== Segment start ==

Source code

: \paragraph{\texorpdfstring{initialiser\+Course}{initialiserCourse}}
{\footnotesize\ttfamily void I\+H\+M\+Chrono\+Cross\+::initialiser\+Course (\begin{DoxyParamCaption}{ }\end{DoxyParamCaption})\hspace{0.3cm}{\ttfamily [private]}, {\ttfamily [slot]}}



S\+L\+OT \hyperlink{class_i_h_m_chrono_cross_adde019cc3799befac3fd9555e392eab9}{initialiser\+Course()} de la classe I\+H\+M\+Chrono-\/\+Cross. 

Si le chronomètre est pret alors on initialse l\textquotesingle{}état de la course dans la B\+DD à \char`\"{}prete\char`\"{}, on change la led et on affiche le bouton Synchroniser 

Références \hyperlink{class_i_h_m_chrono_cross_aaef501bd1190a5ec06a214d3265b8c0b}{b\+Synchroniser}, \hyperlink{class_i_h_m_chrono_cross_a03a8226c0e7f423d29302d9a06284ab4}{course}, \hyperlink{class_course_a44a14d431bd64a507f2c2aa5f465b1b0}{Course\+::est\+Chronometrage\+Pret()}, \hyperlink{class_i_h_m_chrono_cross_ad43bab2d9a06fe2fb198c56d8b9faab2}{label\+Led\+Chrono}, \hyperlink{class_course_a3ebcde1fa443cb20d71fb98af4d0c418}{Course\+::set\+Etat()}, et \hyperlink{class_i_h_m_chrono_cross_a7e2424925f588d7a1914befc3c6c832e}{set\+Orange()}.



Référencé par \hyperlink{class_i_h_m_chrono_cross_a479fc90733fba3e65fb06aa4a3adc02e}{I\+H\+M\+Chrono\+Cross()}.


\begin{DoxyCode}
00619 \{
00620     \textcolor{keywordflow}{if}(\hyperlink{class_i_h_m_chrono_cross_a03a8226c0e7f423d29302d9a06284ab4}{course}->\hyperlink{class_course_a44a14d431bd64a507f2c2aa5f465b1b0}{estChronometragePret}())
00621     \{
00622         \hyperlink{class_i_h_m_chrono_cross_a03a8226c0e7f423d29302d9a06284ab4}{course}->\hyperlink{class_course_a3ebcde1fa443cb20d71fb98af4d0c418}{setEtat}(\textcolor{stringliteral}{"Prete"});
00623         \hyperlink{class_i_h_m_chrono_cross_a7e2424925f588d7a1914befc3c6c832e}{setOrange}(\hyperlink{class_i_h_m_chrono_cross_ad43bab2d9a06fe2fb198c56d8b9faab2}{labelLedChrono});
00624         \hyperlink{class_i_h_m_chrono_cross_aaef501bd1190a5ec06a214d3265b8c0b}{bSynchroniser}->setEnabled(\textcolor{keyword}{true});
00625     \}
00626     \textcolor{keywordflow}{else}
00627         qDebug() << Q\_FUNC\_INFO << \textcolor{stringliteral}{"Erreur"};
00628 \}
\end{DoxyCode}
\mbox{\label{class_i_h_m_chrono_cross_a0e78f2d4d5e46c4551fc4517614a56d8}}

== Segment end ==

• [WHAT YOU SHOULD DO]
Find and copy each line in the material above where the string "initialiser" occurs.

• [SOLUTION TO THIS PROBLEM]
: \paragraph{\texorpdfstring{initialiser\+Course}{initialiserCourse}}
{\footnotesize\ttfamily void I\+H\+M\+Chrono\+Cross\+::initialiser\+Course (\begin{DoxyParamCaption}{ }\end{DoxyParamCaption})\hspace{0.3cm}{\ttfamily [private]}, {\ttfamily [slot]}}
S\+L\+OT \hyperlink{class_i_h_m_chrono_cross_adde019cc3799befac3fd9555e392eab9}{initialiser\+Course()} de la classe I\+H\+M\+Chrono-\/\+Cross. 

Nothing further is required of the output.